The Government has launched a review of child protection legislation to offer new help to teachers falsely accused of abuse by their pupils.

David Blunkett, the Secretary of State for Education, said he was considering offering anonymity to those accused of physical or sexual abuse to stop careers being ruined by the feeling that there may be "no smoke without fire". Hundreds of teachers face allegations of assault and abuse each year, but most are cleared.

Mr Blunkett revealed details of the review after he was questioned by a teacher who broke down as she told how her husband had been the victim of a false claim by a child. Jayne Jones, a teacher from Wrexham, wept as she told the annual conference of the National Association of Schoolmasters-Union of Women Teachers: "Innocent until proven guilty for teachers: that does not apply.

"My family suffered nine months of sheer hell when my husband was the victim of a malicious and false allegations.
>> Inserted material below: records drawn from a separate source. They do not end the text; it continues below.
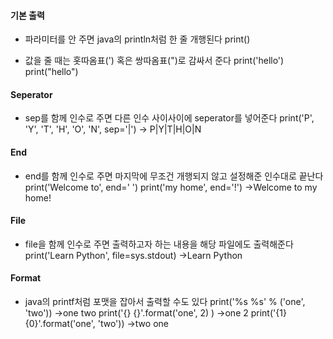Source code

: #### 기본 출력
- 파라미터를 안 주면 java의 println처럼 한 줄 개행된다
	print()

- 값을 줄 때는 홋따옴표(') 혹은 쌍따옴표(")로 감싸서 준다
	print('hello')
	print("hello")

#### Seperator
- sep를 함께 인수로 주면 다른 인수 사이사이에 seperator를 넣어준다
	print('P', 'Y', 'T', 'H', 'O', 'N', sep='|')
	→ P|Y|T|H|O|N

#### End
- end를 함께 인수로 주면 마지막에 무조건 개행되지 않고 설정해준 인수대로 끝난다
	print('Welcome to', end=' ')
	print('my home', end='!')
	→Welcome to my home!

#### File
- file을 함께 인수로 주면 출력하고자 하는 내용을 해당 파일에도 출력해준다
	print('Learn Python', file=sys.stdout)
	→Learn Python

#### Format
- java의 printf처럼 포맷을 잡아서 출력할 수도 있다
	print('%s %s' % ('one', 'two'))
	→one two
	print('{} {}'.format('one', 2) )
	→one 2
	print('{1} {0}'.format('one', 'two'))
	→two one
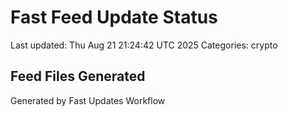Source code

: # Fast Feed Update Status
Last updated: Thu Aug 21 21:24:42 UTC 2025
Categories: crypto

## Feed Files Generated

Generated by Fast Updates Workflow
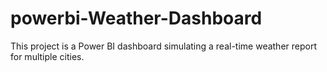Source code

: # powerbi-Weather-Dashboard
This project is a Power BI dashboard simulating a real-time weather report for multiple cities.
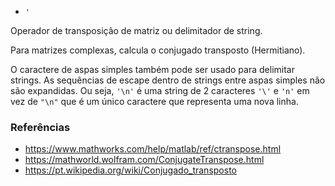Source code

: * `'`

Operador de transposição de matriz ou delimitador de string.

Para matrizes complexas, calcula o conjugado transposto (Hermitiano).

O caractere de aspas simples também pode ser usado para delimitar strings.
As sequências de escape dentro de strings entre aspas simples não são expandidas.
Ou seja, `'\n'` é uma string de 2 caracteres `'\'` e `'n'` em vez de `"\n"`
que é um único caractere que representa uma nova linha.

### Referências

* https://www.mathworks.com/help/matlab/ref/ctranspose.html
* https://mathworld.wolfram.com/ConjugateTranspose.html
* https://pt.wikipedia.org/wiki/Conjugado_transposto
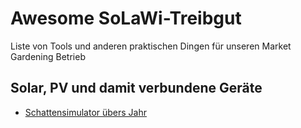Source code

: # Awesome  SoLaWi-Treibgut
Liste von Tools und anderen praktischen Dingen für unseren Market Gardening Betrieb


## Solar, PV und damit verbundene Geräte
- [Schattensimulator übers Jahr](http://shadowcalculator.eu/#/lat/50.37842191448231/lng/8.687300704961647)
What is the Government going to do to protect the teachers and their family from the nightmare we went through?"

Mr Blunkett told Mrs Jones: "My heart goes out to your husband and yourself... We live in a situation where regrettably the views that people have often lead to those who are totally innocent finding themselves the victims.

"We want to work with the profession to try to get this right, to provide protection for youngsters, but also protection for those who care for them and who are vulnerable to unwarranted allegations."

Mr Blunkett said the department had set up a working party with union leaders to review the regulations for dealing with teachers who faced accusations, and would discuss "any options that are manageable and feasible", and continued: "It's difficult for teachers in that they are very much on the public platform, but all of us would be sympathetic to not publishing people's names widely if that could be achieved."

The NASUWT dealt with 179 cases of teachers accused of assault by pupils last year. Nigel de Gruchy, the union's general secretary, said they faced months or even years "lingering in hell" on suspension and many never managed fully to clear their names.